* _Work task_
Transcribe the listing word for word, beginning at its first line and ending at the line containing "(Pollock 2006: 406)."; omit the pictures.

■ ■ ■ ■ ■

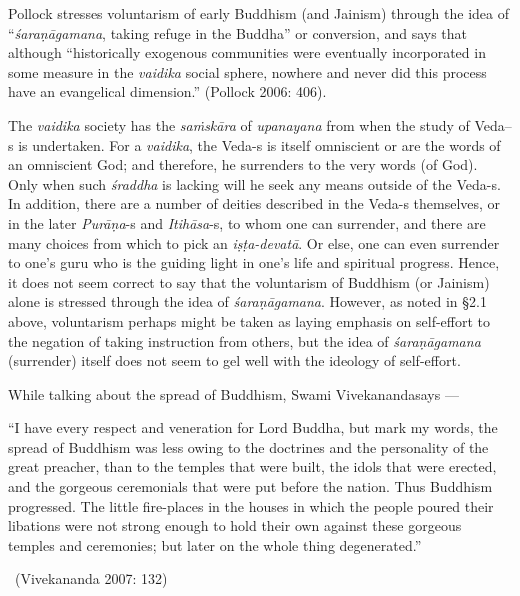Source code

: Pollock stresses voluntarism of early Buddhism (and Jainism) through the idea of “\textit{śaraṇāgamana}, taking refuge in the Buddha” or conversion, and says that although “historically exogenous communities were eventually incorporated in some measure in the \textit{vaidika} social sphere, nowhere and never did this process have an evangelical dimension.” (Pollock 2006: 406).

The \textit{vaidika} society has the \textit{saṁskāra} of \textit{upanayana} from when the study of Veda--s is undertaken. For a \textit{vaidika}, the Veda-s is itself omniscient or are the words of an omniscient God; and therefore, he surrenders to the very words (of God). Only when such \textit{śraddha} is lacking will he seek any means outside of the Veda-s. In addition, there are a number of deities described in the Veda-s themselves, or in the later \textit{Purāṇa}-s and \textit{Itihāsa}-s, to whom one can surrender, and there are many choices from which to pick an \textit{iṣṭa-devatā}. Or else, one can even surrender to one’s guru who is the guiding light in one’s life and spiritual progress. Hence, it does not seem correct to say that the voluntarism of Buddhism (or Jainism) alone is stressed through the idea of \textit{śaraṇāgamana}. However, as noted in §2.1 above, voluntarism perhaps might be taken as laying emphasis on self-effort to the negation of taking instruction from others, but the idea of \textit{śaraṇāgamana} (surrender) itself does not seem to gel well with the ideology of self-effort.

While talking about the spread of Buddhism, Swami Vivekananda\break says —

\begin{myquote}
“I have every respect and veneration for Lord Buddha, but mark my words, the spread of Buddhism was less owing to the doctrines and the personality of the great preacher, than to the temples that were built, the idols that were erected, and the gorgeous ceremonials that were put before the nation. Thus Buddhism progressed. The little fire-places in the houses in which the people poured their libations were not strong enough to hold their own against these gorgeous temples and ceremonies; but later on the whole thing degenerated.” 

~\hfill (Vivekananda 2007: 132)
\end{myquote}

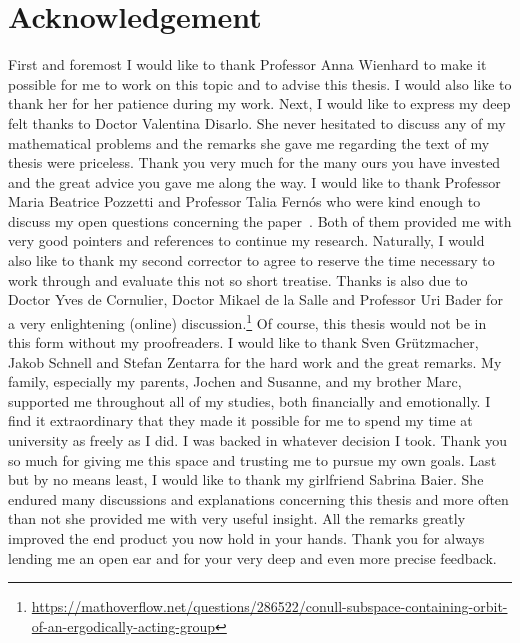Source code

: \clearpage
{}
\markleft{}
\pagestyle{useheadings}
\section*{Acknowledgement}
%
\label{sec:acknowledgement}

First and foremost I would like to thank Professor Anna Wienhard to make it possible for me to work on this topic and to advise this thesis. I would also like to thank her for her patience during my work. Next, I would like to express my deep felt thanks to Doctor Valentina Disarlo. She never hesitated to discuss any of my mathematical problems and the remarks she gave me regarding the text of my thesis were priceless. Thank you very much for the many ours you have invested and the great advice you gave me along the way.
I would like to thank Professor Maria Beatrice Pozzetti and Professor Talia Fernós who were kind enough to discuss my open questions concerning the paper~\cite{MR3509968}. Both of them provided me with very good pointers and references to continue my research. Naturally, I would also like to thank my second corrector to agree to reserve the time necessary to work through and evaluate this not so short treatise.
Thanks is also due to Doctor Yves de Cornulier, Doctor Mikael de la Salle and Professor Uri Bader for a very enlightening (online) discussion.\footnote{\url{https://mathoverflow.net/questions/286522/conull-subspace-containing-orbit-of-an-ergodically-acting-group}} 
Of course, this thesis would not be in this form without my proofreaders. I would like to thank Sven Grützmacher, Jakob Schnell and Stefan Zentarra for the hard work and the great remarks.
My family, especially my parents, Jochen and Susanne, and my brother Marc, supported me throughout all of my studies, both financially and emotionally. I find it extraordinary that they made it possible for me to spend my time at university as freely as I did. I was backed in whatever decision I took. Thank you so much for giving me this space and trusting me to pursue my own goals.
Last but by no means least, I would like to thank my girlfriend Sabrina Baier. She endured many discussions and explanations concerning this thesis and more often than not she provided me with very useful insight. All the remarks greatly improved the end product you now hold in your hands. Thank you for always lending me an open ear and for your very deep and even more precise feedback.

\clearpage
\pagestyle{useheadings}

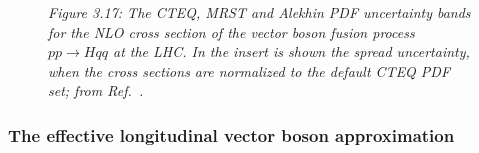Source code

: \begin{figure}[h!]
\begin{center}
\vspace*{-2.6cm}
\hspace*{-2cm}
\end{center}
\vspace*{-14.8cm}
{\it Figure 3.17: The CTEQ, MRST and Alekhin PDF uncertainty bands for the NLO
cross section of the vector boson fusion process $pp\to Hqq$ at the LHC. In the
insert is shown the spread uncertainty, when the cross sections are normalized
to the default CTEQ PDF set; from Ref.~\cite{Samir}.}
\vspace*{-1mm} 
\end{figure}

\subsubsection{The effective longitudinal vector boson approximation}

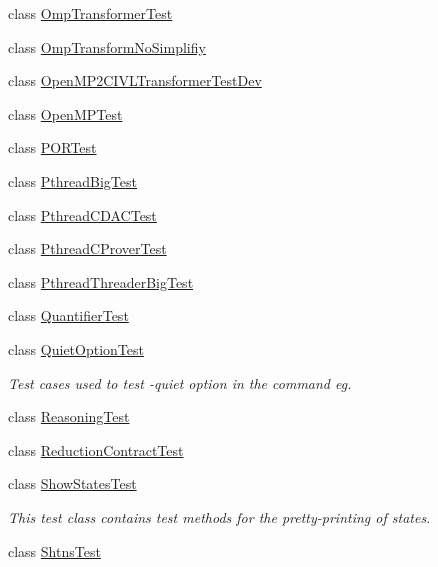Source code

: \begin{DoxyCompactItemize}
class \hyperlink{classedu_1_1udel_1_1cis_1_1vsl_1_1civl_1_1OmpTransformerTest}{Omp\+Transformer\+Test}
\item 
class \hyperlink{classedu_1_1udel_1_1cis_1_1vsl_1_1civl_1_1OmpTransformNoSimplifiy}{Omp\+Transform\+No\+Simplifiy}
\item 
class \hyperlink{classedu_1_1udel_1_1cis_1_1vsl_1_1civl_1_1OpenMP2CIVLTransformerTestDev}{Open\+M\+P2\+C\+I\+V\+L\+Transformer\+Test\+Dev}
\item 
class \hyperlink{classedu_1_1udel_1_1cis_1_1vsl_1_1civl_1_1OpenMPTest}{Open\+M\+P\+Test}
\item 
class \hyperlink{classedu_1_1udel_1_1cis_1_1vsl_1_1civl_1_1PORTest}{P\+O\+R\+Test}
\item 
class \hyperlink{classedu_1_1udel_1_1cis_1_1vsl_1_1civl_1_1PthreadBigTest}{Pthread\+Big\+Test}
\item 
class \hyperlink{classedu_1_1udel_1_1cis_1_1vsl_1_1civl_1_1PthreadCDACTest}{Pthread\+C\+D\+A\+C\+Test}
\item 
class \hyperlink{classedu_1_1udel_1_1cis_1_1vsl_1_1civl_1_1PthreadCProverTest}{Pthread\+C\+Prover\+Test}
\item 
class \hyperlink{classedu_1_1udel_1_1cis_1_1vsl_1_1civl_1_1PthreadThreaderBigTest}{Pthread\+Threader\+Big\+Test}
\item 
class \hyperlink{classedu_1_1udel_1_1cis_1_1vsl_1_1civl_1_1QuantifierTest}{Quantifier\+Test}
\item 
class \hyperlink{classedu_1_1udel_1_1cis_1_1vsl_1_1civl_1_1QuietOptionTest}{Quiet\+Option\+Test}
\begin{DoxyCompactList}\small\item\em Test cases used to test -\/quiet option in the command eg. \end{DoxyCompactList}\item 
class \hyperlink{classedu_1_1udel_1_1cis_1_1vsl_1_1civl_1_1ReasoningTest}{Reasoning\+Test}
\item 
class \hyperlink{classedu_1_1udel_1_1cis_1_1vsl_1_1civl_1_1ReductionContractTest}{Reduction\+Contract\+Test}
\item 
class \hyperlink{classedu_1_1udel_1_1cis_1_1vsl_1_1civl_1_1ShowStatesTest}{Show\+States\+Test}
\begin{DoxyCompactList}\small\item\em This test class contains test methods for the pretty-\/printing of states. \end{DoxyCompactList}\item 
class \hyperlink{classedu_1_1udel_1_1cis_1_1vsl_1_1civl_1_1ShtnsTest}{Shtns\+Test}

\end{DoxyCompactItemize}
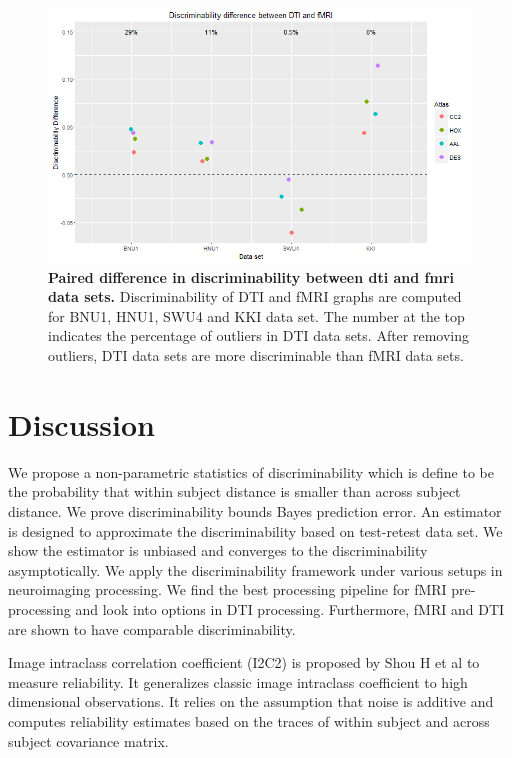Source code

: \documentclass{article}
\begin{document}
\begin{figure}[ht!]
	\includegraphics[width=\linewidth]{../Figs/dti_mri_differ.png}
	\caption{{ \bf Paired difference in discriminability between dti and fmri data sets.} Discriminability of DTI and fMRI graphs are computed for BNU1, HNU1, SWU4 and KKI data set. The number at the top indicates the percentage of outliers in DTI data sets. After removing outliers, DTI data sets are more discriminable than fMRI data sets.}
	\label{fig:dtimri}
\end{figure}

\section{Discussion}

 We propose a non-parametric statistics of discriminability which is define to be the probability that within subject distance is smaller than across subject distance.  We prove discriminability bounds Bayes prediction error. An estimator is designed to approximate the discriminability based on test-retest data set. We show the estimator is unbiased and converges to the discriminability asymptotically. We apply the discriminability framework under various setups in neuroimaging processing. We find the best processing pipeline for fMRI pre-processing and look into options in DTI processing. Furthermore, fMRI and DTI are shown to have comparable discriminability.

 Image intraclass correlation coefficient (I2C2) is proposed by Shou H et al to measure reliability. It generalizes classic image intraclass coefficient to high dimensional observations. It relies on the assumption that noise is additive and computes reliability estimates based on the traces of within subject and across subject covariance matrix. 
\end{document}
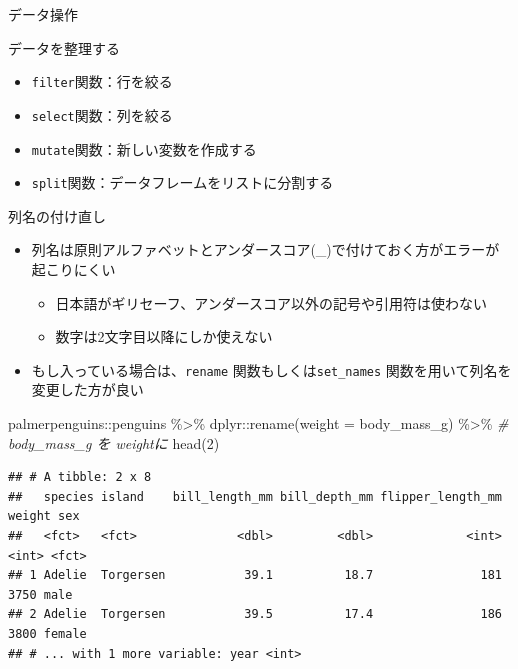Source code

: \documentclass[
  ignorenonframetext,
]{beamer}
\newenvironment{Shaded}{\begin{snugshade}}{\end{snugshade}}
\newcommand{\AttributeTok}[1]{\textcolor[rgb]{0.77,0.63,0.00}{#1}}
\newcommand{\CommentTok}[1]{\textcolor[rgb]{0.56,0.35,0.01}{\textit{#1}}}
\newcommand{\DecValTok}[1]{\textcolor[rgb]{0.00,0.00,0.81}{#1}}
\newcommand{\FunctionTok}[1]{\textcolor[rgb]{0.00,0.00,0.00}{#1}}
\newcommand{\NormalTok}[1]{#1}
\newcommand{\SpecialCharTok}[1]{\textcolor[rgb]{0.00,0.00,0.00}{#1}}
\providecommand{\tightlist}{%
  \setlength{\itemsep}{0pt}\setlength{\parskip}{0pt}}
\begin{document}
\begin{frame}[fragile]{データ操作}
\begin{block}{データを整理する}
\begin{itemize}
  \begin{itemize}
  \tightlist
  \item
    \texttt{filter}関数：行を絞る
  \item
    \texttt{select}関数：列を絞る
  \item
    \texttt{mutate}関数：新しい変数を作成する
  \item
    \texttt{split}関数：データフレームをリストに分割する
  \end{itemize}
\end{itemize}
\end{block}

\begin{block}{列名の付け直し}
\protect\hypertarget{ux5217ux540dux306eux4ed8ux3051ux76f4ux3057}{}
\begin{itemize}
\tightlist
\item
  列名は原則アルファベットとアンダースコア(\_)で付けておく方がエラーが起こりにくい

  \begin{itemize}
  \tightlist
  \item
    日本語がギリセーフ、アンダースコア以外の記号や引用符は使わない
  \item
    数字は2文字目以降にしか使えない
  \end{itemize}
\item
  もし入っている場合は、\texttt{rename} 関数もしくは\texttt{set\_names}
  関数を用いて列名を変更した方が良い
\end{itemize}

\begin{Shaded}
\begin{Highlighting}[]
\NormalTok{palmerpenguins}\SpecialCharTok{::}\NormalTok{penguins }\SpecialCharTok{\%\textgreater{}\%}
\NormalTok{  dplyr}\SpecialCharTok{::}\FunctionTok{rename}\NormalTok{(}\AttributeTok{weight =}\NormalTok{ body\_mass\_g) }\SpecialCharTok{\%\textgreater{}\%} \CommentTok{\# body\_mass\_g を weightに}
  \FunctionTok{head}\NormalTok{(}\DecValTok{2}\NormalTok{)}
\end{Highlighting}
\end{Shaded}

\begin{verbatim}
## # A tibble: 2 x 8
##   species island    bill_length_mm bill_depth_mm flipper_length_mm weight sex   
##   <fct>   <fct>              <dbl>         <dbl>             <int>  <int> <fct> 
## 1 Adelie  Torgersen           39.1          18.7               181   3750 male  
## 2 Adelie  Torgersen           39.5          17.4               186   3800 female
## # ... with 1 more variable: year <int>
\end{verbatim}
\end{block}


\end{frame}
\end{document}

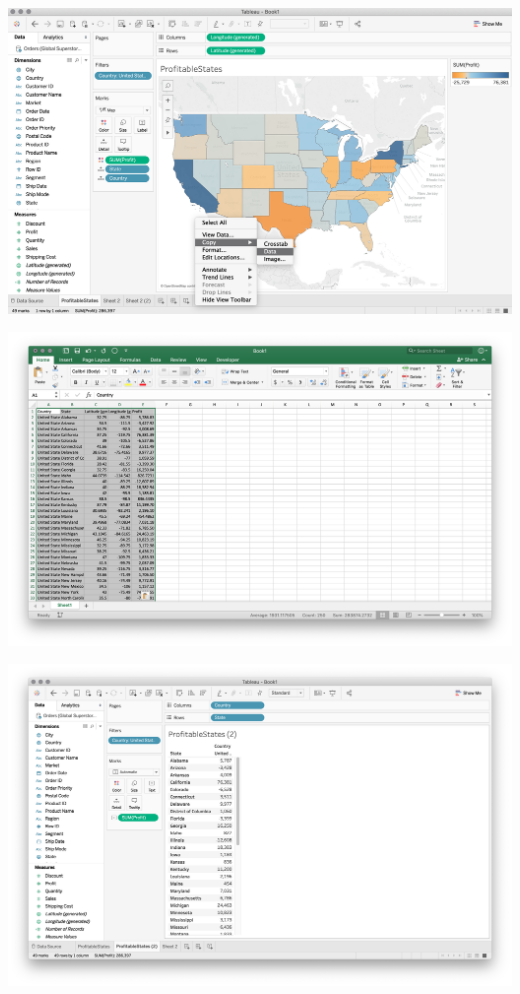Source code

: \documentclass[xcolor=svgnames]{beamer} %
\begin{document}
\begin{frame}
\begin{center}
\includegraphics[width=.9\textwidth]{img/copy}
\end{center}
\end{frame}

\begin{frame}
\begin{center}
\includegraphics[width=.9\textwidth]{img/paste}
\end{center}
\end{frame}

\begin{frame}
\begin{center}
\includegraphics[width=.9\textwidth]{img/crosstab2}
\end{center}
\end{frame}
\end{document}
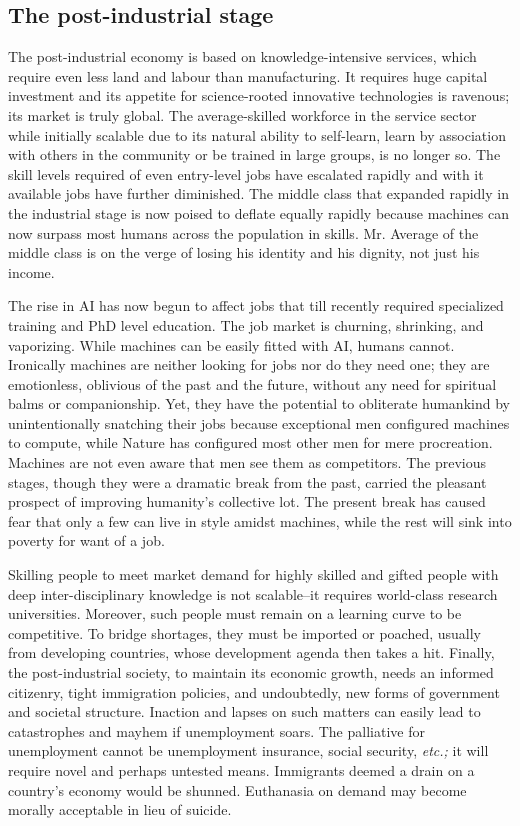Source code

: \begin{multicols}{2}
\subsection{The post-industrial stage}

The post-industrial economy is based on knowledge-intensive services, which require even less land and labour than manufacturing. It requires huge capital investment and its appetite for science-rooted innovative technologies is ravenous; its market is truly global. The average-skilled workforce in the service sector while initially scalable due to its natural ability to self-learn, learn by association with others in the community or be trained in large groups, is no longer so. The skill levels required of even entry-level jobs have escalated rapidly and with it available jobs have further diminished. The middle class that expanded rapidly in the industrial stage is now poised to deflate equally rapidly because machines can now surpass most humans across the population in skills. Mr. Average of the middle class is on the verge of losing his identity and his dignity, not just his income.

The rise in AI has now begun to affect jobs that till recently required specialized training and PhD level education. The job market is churning, shrinking, and vaporizing. While machines can be easily fitted with AI, humans cannot. Ironically machines are neither looking for jobs nor do they need one; they are emotionless, oblivious of the past and the future, without any need for spiritual balms or companionship. Yet, they have the potential to obliterate humankind by unintentionally snatching their jobs because exceptional men configured machines to compute, while Nature has configured most other men for mere procreation. Machines are not even aware that men see them as competitors. The previous stages, though they were a dramatic break from the past, carried the pleasant prospect of improving humanity's collective lot. The present break has caused fear that only a few can live in style amidst machines, while the rest will sink into poverty for want of a job. 

Skilling people to meet market demand for highly skilled and gifted people with deep inter-disciplinary knowledge is not scalable--it requires world-class research universities. Moreover, such people must remain on a learning curve to be competitive. To bridge shortages, they must be imported or poached, usually from developing countries, whose development agenda then takes a hit. Finally, the post-industrial society, to maintain its economic growth, needs an informed citizenry, tight immigration policies, and undoubtedly, new forms of government and societal structure. Inaction and lapses on such matters can easily lead to catastrophes and mayhem if unemployment soars. The palliative for unemployment cannot be unemployment insurance, social security, \textit{etc.;} it will require novel and perhaps untested means. Immigrants deemed a drain on a country's economy would be shunned. Euthanasia on demand may become morally acceptable in lieu of suicide.


\end{multicols}
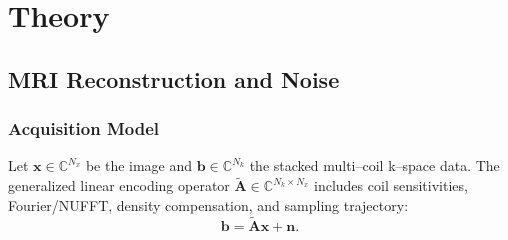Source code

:\documentclass[AMA,STIX2COL,Linenumberson]{MRM}
\begin{document}

\section{Theory}
\label{sec:theory}

\subsection{MRI Reconstruction and Noise}

\subsubsection{Acquisition Model}
Let $\mathbf{x}\in\mathbb{C}^{N_x}$ be the image and $\mathbf{b}\in\mathbb{C}^{N_k}$ the stacked multi–coil k–space data. The generalized linear encoding operator $\widetilde{\mathbf{A}}\in\mathbb{C}^{N_k\times N_x}$ includes coil sensitivities, Fourier/NUFFT, density compensation, and sampling trajectory:
\begin{equation}
\mathbf{b}=\widetilde{\mathbf{A}}\mathbf{x}+\mathbf{n}.
\label{eq:forward_model_original_theory}
\end{equation}
\end{document}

■ ■ ■ ■ ■

* _Task result_
Source code

: Pollock stresses voluntarism of early Buddhism (and Jainism) through the idea of “\textit{śaraṇāgamana}, taking refuge in the Buddha” or conversion, and says that although “historically exogenous communities were eventually incorporated in some measure in the \textit{vaidika} social sphere, nowhere and never did this process have an evangelical dimension.” (Pollock 2006: 406).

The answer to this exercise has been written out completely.